V = policy_evaluation(P, V, gamma)
print("Computed Value Function:", V)


**Reflection:**  
The iterative policy evaluation computes the value function $ V(s) $ for each state under the current policy, highlighting the importance of long-term planning.

**Discussion Questions:**  
- In what way does the discount factor $ \gamma $ affect the computed value function?  
- Why is policy evaluation important when determining an optimal strategy?  
- How might a value function be used to assess long-term investments in a business context?

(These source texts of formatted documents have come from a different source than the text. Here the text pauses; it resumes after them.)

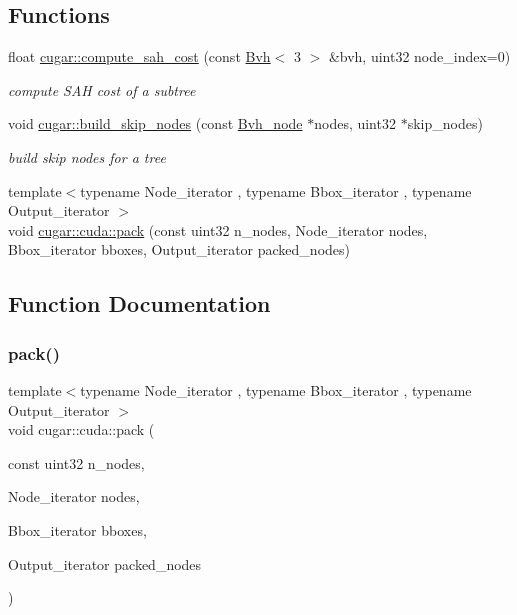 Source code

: \subsection*{Functions}
\begin{DoxyCompactItemize}
\item 
\mbox{\label{group__bvh_ga3f50a853dcace7bd0d1a8503f0ef00fe}} 
float \hyperlink{group__bvh_ga3f50a853dcace7bd0d1a8503f0ef00fe}{cugar\+::compute\+\_\+sah\+\_\+cost} (const \hyperlink{structcugar_1_1_bvh}{Bvh}$<$ 3 $>$ \&bvh, uint32 node\+\_\+index=0)
\begin{DoxyCompactList}\small\item\em compute S\+AH cost of a subtree \end{DoxyCompactList}\item 
\mbox{\label{group__bvh_ga0b0f275e25ece0b073a2b866a31cf9e2}} 
void \hyperlink{group__bvh_ga0b0f275e25ece0b073a2b866a31cf9e2}{cugar\+::build\+\_\+skip\+\_\+nodes} (const \hyperlink{structcugar_1_1_bvh__node}{Bvh\+\_\+node} $\ast$nodes, uint32 $\ast$skip\+\_\+nodes)
\begin{DoxyCompactList}\small\item\em build skip nodes for a tree \end{DoxyCompactList}\item 
{\footnotesize template$<$typename Node\+\_\+iterator , typename Bbox\+\_\+iterator , typename Output\+\_\+iterator $>$ }\\void \hyperlink{group__bvh_ga5cb2a6a87d661a3ffe43c31ab025b9fa}{cugar\+::cuda\+::pack} (const uint32 n\+\_\+nodes, Node\+\_\+iterator nodes, Bbox\+\_\+iterator bboxes, Output\+\_\+iterator packed\+\_\+nodes)
\end{DoxyCompactItemize}


\subsection{Function Documentation}
\mbox{\label{group__bvh_ga5cb2a6a87d661a3ffe43c31ab025b9fa}} 
\subsubsection{\texorpdfstring{pack()}{pack()}}
{\footnotesize\ttfamily template$<$typename Node\+\_\+iterator , typename Bbox\+\_\+iterator , typename Output\+\_\+iterator $>$ \\
void cugar\+::cuda\+::pack (\begin{DoxyParamCaption}\item[{const uint32}]{n\+\_\+nodes,  }\item[{Node\+\_\+iterator}]{nodes,  }\item[{Bbox\+\_\+iterator}]{bboxes,  }\item[{Output\+\_\+iterator}]{packed\+\_\+nodes }\end{DoxyParamCaption})}

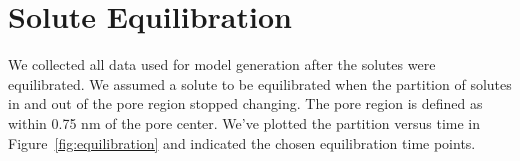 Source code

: \documentclass{article}
\begin{document}
  \newpage
  
  \section{Solute Equilibration}\label{section:equilibration}
  
  We collected all data used for model generation after the solutes were 
  equilibrated. We assumed a solute to be equilibrated when the partition of
  solutes in and out of the pore region stopped changing. The pore region is
  defined as within 0.75 nm of the pore center. We've plotted the partition
  versus time in Figure~\ref{fig:equilibration} and indicated the chosen
  equilibration time points. 
  
  
\end{document}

## 6. Q-Function and Q-Learning

**Q-Function and Q-Learning**  

The Q-function $ Q(s, a) $ represents the expected cumulative reward of taking an action $ a $ in state $ s $ and thereafter following the optimal policy. Q-learning is an iterative algorithm that updates these values based on experiences.

**Business Context:**  
Q-learning can be applied to optimize dynamic pricing strategies or supply chain decisions by learning which actions yield the best long-term profit.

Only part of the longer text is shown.